Unnest each array into its own table, keyed by response_id. response_tags
ColumnType
response_idSTRING
tagSTRING
response_competitors
ColumnType
response_idSTRING
competitor_nameSTRING
presentBOOLEAN
sentimentSTRING
positionSTRING
response_citations
ColumnType
response_idSTRING
urlSTRING
titleSTRING
snippetSTRING
source_typeSTRING
Never unnest multiple arrays in the same query. Crossing two arrays (e.g., tags x competitors) causes row explosion and inflates every metric.

Computing metrics

Once your data mart is loaded, you can aggregate responses into daily performance summaries. Group on DATE(created_at), prompt_id, prompt, platform to match the way Scrunch reports prompt-level performance by default. The following examples use PostgreSQL syntax.

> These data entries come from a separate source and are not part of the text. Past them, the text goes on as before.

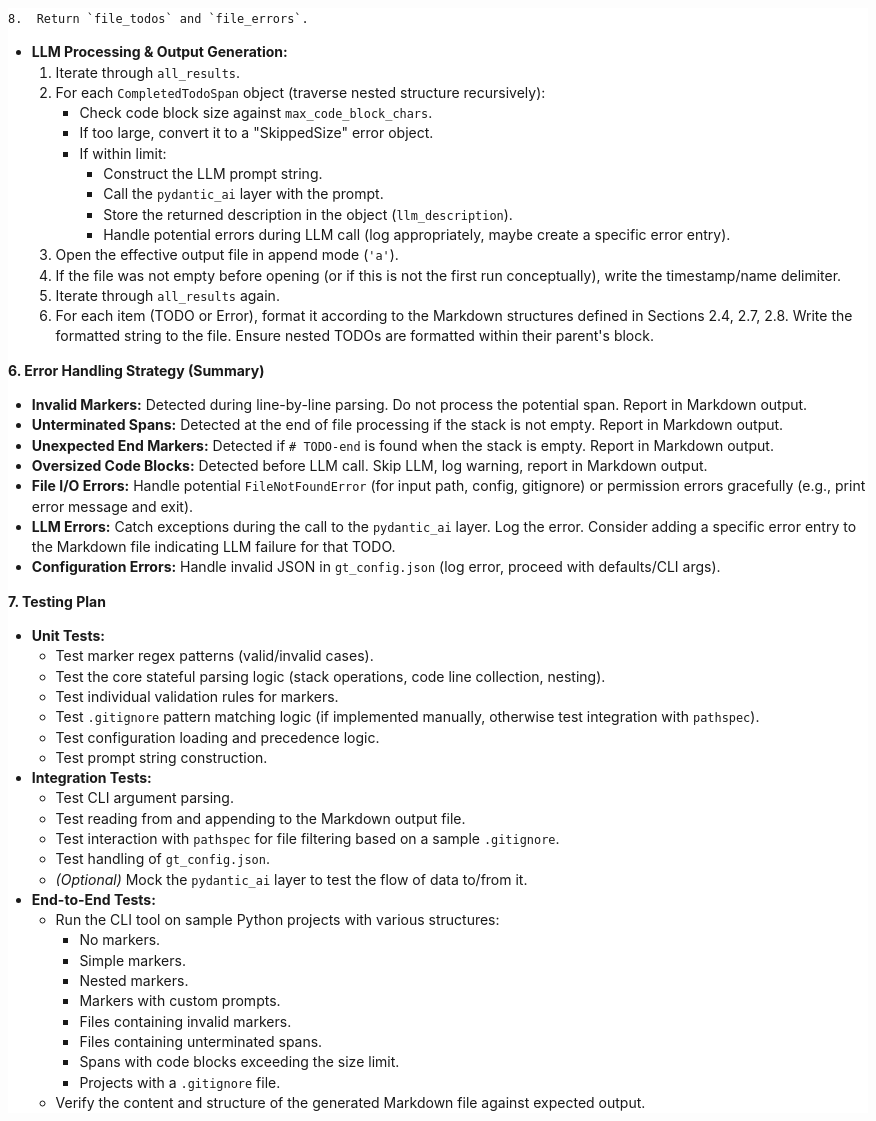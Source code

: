     8.  Return `file_todos` and `file_errors`.
*   **LLM Processing & Output Generation:**
    1.  Iterate through `all_results`.
    2.  For each `CompletedTodoSpan` object (traverse nested structure recursively):
        *   Check code block size against `max_code_block_chars`.
        *   If too large, convert it to a "SkippedSize" error object.
        *   If within limit:
            *   Construct the LLM prompt string.
            *   Call the `pydantic_ai` layer with the prompt.
            *   Store the returned description in the object (`llm_description`).
            *   Handle potential errors during LLM call (log appropriately, maybe create a specific error entry).
    3.  Open the effective output file in append mode (`'a'`).
    4.  If the file was not empty before opening (or if this is not the first run conceptually), write the timestamp/name delimiter.
    5.  Iterate through `all_results` again.
    6.  For each item (TODO or Error), format it according to the Markdown structures defined in Sections 2.4, 2.7, 2.8. Write the formatted string to the file. Ensure nested TODOs are formatted within their parent's block.

**6. Error Handling Strategy (Summary)**

*   **Invalid Markers:** Detected during line-by-line parsing. Do not process the potential span. Report in Markdown output.
*   **Unterminated Spans:** Detected at the end of file processing if the stack is not empty. Report in Markdown output.
*   **Unexpected End Markers:** Detected if `# TODO-end` is found when the stack is empty. Report in Markdown output.
*   **Oversized Code Blocks:** Detected before LLM call. Skip LLM, log warning, report in Markdown output.
*   **File I/O Errors:** Handle potential `FileNotFoundError` (for input path, config, gitignore) or permission errors gracefully (e.g., print error message and exit).
*   **LLM Errors:** Catch exceptions during the call to the `pydantic_ai` layer. Log the error. Consider adding a specific error entry to the Markdown file indicating LLM failure for that TODO.
*   **Configuration Errors:** Handle invalid JSON in `gt_config.json` (log error, proceed with defaults/CLI args).

**7. Testing Plan**

*   **Unit Tests:**
    *   Test marker regex patterns (valid/invalid cases).
    *   Test the core stateful parsing logic (stack operations, code line collection, nesting).
    *   Test individual validation rules for markers.
    *   Test `.gitignore` pattern matching logic (if implemented manually, otherwise test integration with `pathspec`).
    *   Test configuration loading and precedence logic.
    *   Test prompt string construction.
*   **Integration Tests:**
    *   Test CLI argument parsing.
    *   Test reading from and appending to the Markdown output file.
    *   Test interaction with `pathspec` for file filtering based on a sample `.gitignore`.
    *   Test handling of `gt_config.json`.
    *   *(Optional)* Mock the `pydantic_ai` layer to test the flow of data to/from it.
*   **End-to-End Tests:**
    *   Run the CLI tool on sample Python projects with various structures:
        *   No markers.
        *   Simple markers.
        *   Nested markers.
        *   Markers with custom prompts.
        *   Files containing invalid markers.
        *   Files containing unterminated spans.
        *   Spans with code blocks exceeding the size limit.
        *   Projects with a `.gitignore` file.
    *   Verify the content and structure of the generated Markdown file against expected output.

Translate as needed for your warehouse.

Response count

COUNT(*) AS responses

Brand presence percentage

COUNT(*) FILTER (WHERE brand_present = true)::float
  / NULLIF(COUNT(*)::float, 0.0) AS brand_presence_pct

Brand sentiment score

AVG(
  CASE
    WHEN brand_sentiment = 'positive' THEN 100
    WHEN brand_sentiment = 'mixed' THEN 50
    WHEN brand_sentiment = 'negative' THEN 0
    ELSE NULL
  END
) AS brand_sentiment_score

Brand position score

AVG(
  CASE
    WHEN brand_position = 'top' THEN 100
    WHEN brand_position = 'middle' THEN 50
    WHEN brand_position = 'bottom' THEN 0
    ELSE NULL
  END
) AS brand_position_score

Putting it together

SELECT
  DATE(created_at)  AS response_date,
  prompt_id,
  prompt,
  platform,
  COUNT(*)          AS responses,
  COUNT(*) FILTER (WHERE brand_present)::float
    / NULLIF(COUNT(*)::float, 0.0)
                    AS brand_presence_pct,
  AVG(CASE
    WHEN brand_sentiment = 'positive' THEN 100
    WHEN brand_sentiment = 'mixed'    THEN 50
    WHEN brand_sentiment = 'negative' THEN 0
  END)              AS brand_sentiment_score,
  AVG(CASE
    WHEN brand_position = 'top'    THEN 100
    WHEN brand_position = 'middle' THEN 50
    WHEN brand_position = 'bottom' THEN 0
  END)              AS brand_position_score
FROM responses
GROUP BY 1, 2, 3, 4;
These metric definitions match the ones used in the Scrunch dashboard and Query API. You can also define your own calculations if your use case requires it.